Endless T-Maze	Performance Stability	Failure	Success	Qualitative
Results on Color-Cubes varying difficulty levels.
Color-Cubes (Medium/Extreme)	Success Rate	Low	High	Qualitative

Experiment Figures

Diagram of the Endless T-Maze environment.

Diagram of the Color-Cubes environment.

Main Takeaways

Recurrent models (LSTM) with explicit forget gates are surprisingly more effective at memory rewriting than Transformers (GTrXL) or Structured Memory (SHM).
Transformers struggle to selectively discard outdated information, often failing in tasks that require overwriting previous cues.
Structured memories (SHM) are brittle and succeed only under narrow conditions, failing to generalize to dynamic rewriting tasks.
Adaptive forgetting is a critical design requirement for RL agents in non-stationary POMDPs, distinct from long-context retention.

📚 Prerequisite Knowledge

Prerequisites

Reinforcement Learning (MDPs, POMDPs)
Recurrent Neural Networks (LSTM)
Transformers in RL (Transformer-XL)
Memory-augmented neural networks

Key Terms

POMDP: Partially Observable Markov Decision Process—a scenario where the agent cannot see the full state of the world and must make decisions based on incomplete observations and memory.

Memory rewriting: The process of selectively discarding outdated information from memory and replacing it with new, relevant information.

PPO: Proximal Policy Optimization—a popular reinforcement learning algorithm used for training the agents.

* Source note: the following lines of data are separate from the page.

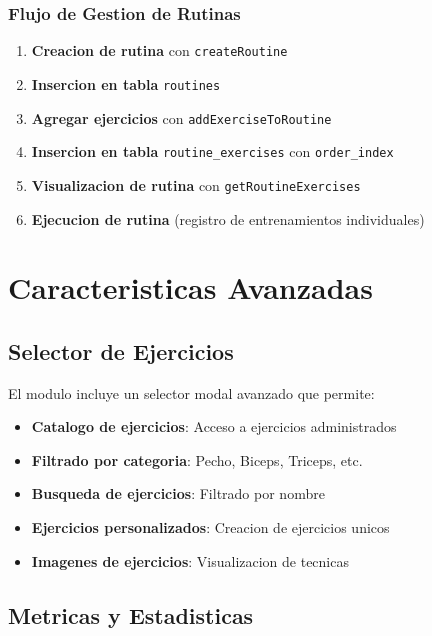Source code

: \documentclass[12pt,a4paper]{article}
\begin{document}
\subsubsection{Flujo de Gestion de Rutinas}

\begin{enumerate}
    \item \textbf{Creacion de rutina} con \texttt{createRoutine}
    \item \textbf{Insercion en tabla} \texttt{routines}
    \item \textbf{Agregar ejercicios} con \texttt{addExerciseToRoutine}
    \item \textbf{Insercion en tabla} \texttt{routine\_exercises} con \texttt{order\_index}
    \item \textbf{Visualizacion de rutina} con \texttt{getRoutineExercises}
    \item \textbf{Ejecucion de rutina} (registro de entrenamientos individuales)
\end{enumerate}

\section{Caracteristicas Avanzadas}

\subsection{Selector de Ejercicios}

El modulo incluye un selector modal avanzado que permite:

\begin{itemize}
    \item \textbf{Catalogo de ejercicios}: Acceso a ejercicios administrados
    \item \textbf{Filtrado por categoria}: Pecho, Biceps, Triceps, etc.
    \item \textbf{Busqueda de ejercicios}: Filtrado por nombre
    \item \textbf{Ejercicios personalizados}: Creacion de ejercicios unicos
    \item \textbf{Imagenes de ejercicios}: Visualizacion de tecnicas
\end{itemize}

\subsection{Metricas y Estadisticas}
\end{document}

LSTM: Long Short-Term Memory—a type of recurrent neural network capable of learning long-term dependencies, equipped with gating mechanisms for forgetting.

GTrXL: Gated Transformer-XL—a transformer architecture adapted for RL that uses gating to stabilize training and memory caching for long contexts.

SHM: Stable Hadamard Memory—a structured memory architecture that uses matrix operations to store and retrieve information.

Endless T-Maze: A navigation task consisting of an infinite sequence of corridors where directional cues change at every junction, requiring continual memory updates.

Color-Cubes: A grid-world task where agents must find specific colored cubes that may teleport, requiring the agent to update its internal map of object locations.